もちろん、忙しい生活を送る現代人が、四六時中、詩を心の中に抱くことはできない。
だが、ふとした瞬間に詩の一節を思い出すのは、生活の時間を美しく彩るのである。
ステンドグラスのはまった丸天井を抜けてくる光のように。

そうした詩の断片を幾つか書いていこう。
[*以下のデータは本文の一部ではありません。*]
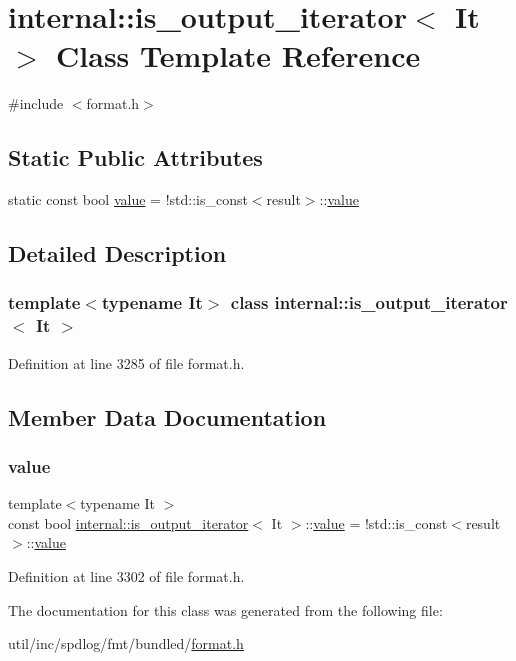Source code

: \hypertarget{classinternal_1_1is__output__iterator}{}\section{internal\+:\+:is\+\_\+output\+\_\+iterator$<$ It $>$ Class Template Reference}
\label{classinternal_1_1is__output__iterator}


{\ttfamily \#include $<$format.\+h$>$}

\subsection*{Static Public Attributes}
\begin{DoxyCompactItemize}
\item 
static const bool \hyperlink{classinternal_1_1is__output__iterator_a2d666d72beb4bf14d00f2e5ecb1dd431}{value} = !std\+::is\+\_\+const$<$result$>$\+::\hyperlink{classinternal_1_1value}{value}
\end{DoxyCompactItemize}


\subsection{Detailed Description}
\subsubsection*{template$<$typename It$>$\newline
class internal\+::is\+\_\+output\+\_\+iterator$<$ It $>$}



Definition at line 3285 of file format.\+h.



\subsection{Member Data Documentation}
\mbox{\label{classinternal_1_1is__output__iterator_a2d666d72beb4bf14d00f2e5ecb1dd431}} 
\subsubsection{\texorpdfstring{value}{value}}
{\footnotesize\ttfamily template$<$typename It $>$ \\
const bool \hyperlink{classinternal_1_1is__output__iterator}{internal\+::is\+\_\+output\+\_\+iterator}$<$ It $>$\+::\hyperlink{classinternal_1_1value}{value} = !std\+::is\+\_\+const$<$result$>$\+::\hyperlink{classinternal_1_1value}{value}\hspace{0.3cm}{\ttfamily [static]}}



Definition at line 3302 of file format.\+h.



The documentation for this class was generated from the following file\+:\begin{DoxyCompactItemize}
\item 
util/inc/spdlog/fmt/bundled/\hyperlink{format_8h}{format.\+h}\end{DoxyCompactItemize}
まずはアルチュール・ランボーの詩から。


   「錯乱」より

見つかった! 
何が? 永遠だ。
太陽に溶けた
   海だ。    (高橋彦明訳)


もう一度探し出したぞ。
何を? 永遠を。
それは、太陽と番った
      海だ。  (堀口大學訳)


  「最高の塔の歌」

あらゆるものに縛られた
哀れ空しい青春よ、
気むずかしさが原因で
僕は一生をふいにした。

心と心が熱し合う
時世はついに来ぬものか!  (堀口大學訳)


すべてに縛られて
なすこともなく過ごした青春よ、
心がせんさいなばっかりに
おれは生活を失ってしまった。
ああ! 時よ来い、
すべての心の燃える時よ。  (高橋彦明訳)


 「幸福」

おお、歳月よ、あこがれよ、
誰か心に瑕のなき?      (堀口大學訳)

 
おお季節よ、おお城よ!
無疵な心なんてあるものか?  (高橋彦明訳)


*訳を二つずつ並べたが、その前の訳のほうが、好みの訳である。ある部分では高橋訳が好みだし、ある部分では堀口訳が好みだ。
 こうした断片的な詩句のカッコ良さでは、ランボーにかなう詩人はいない。もちろん、ボードレールにもジャック・プレヴェールにもいい詩句はいろいろある。
 まあ、いい年をした男がいまだにランボーを読んだりするわけではないが、書斎の本棚に眠る、過去の思い出を甦らすのも悪くはないだろう。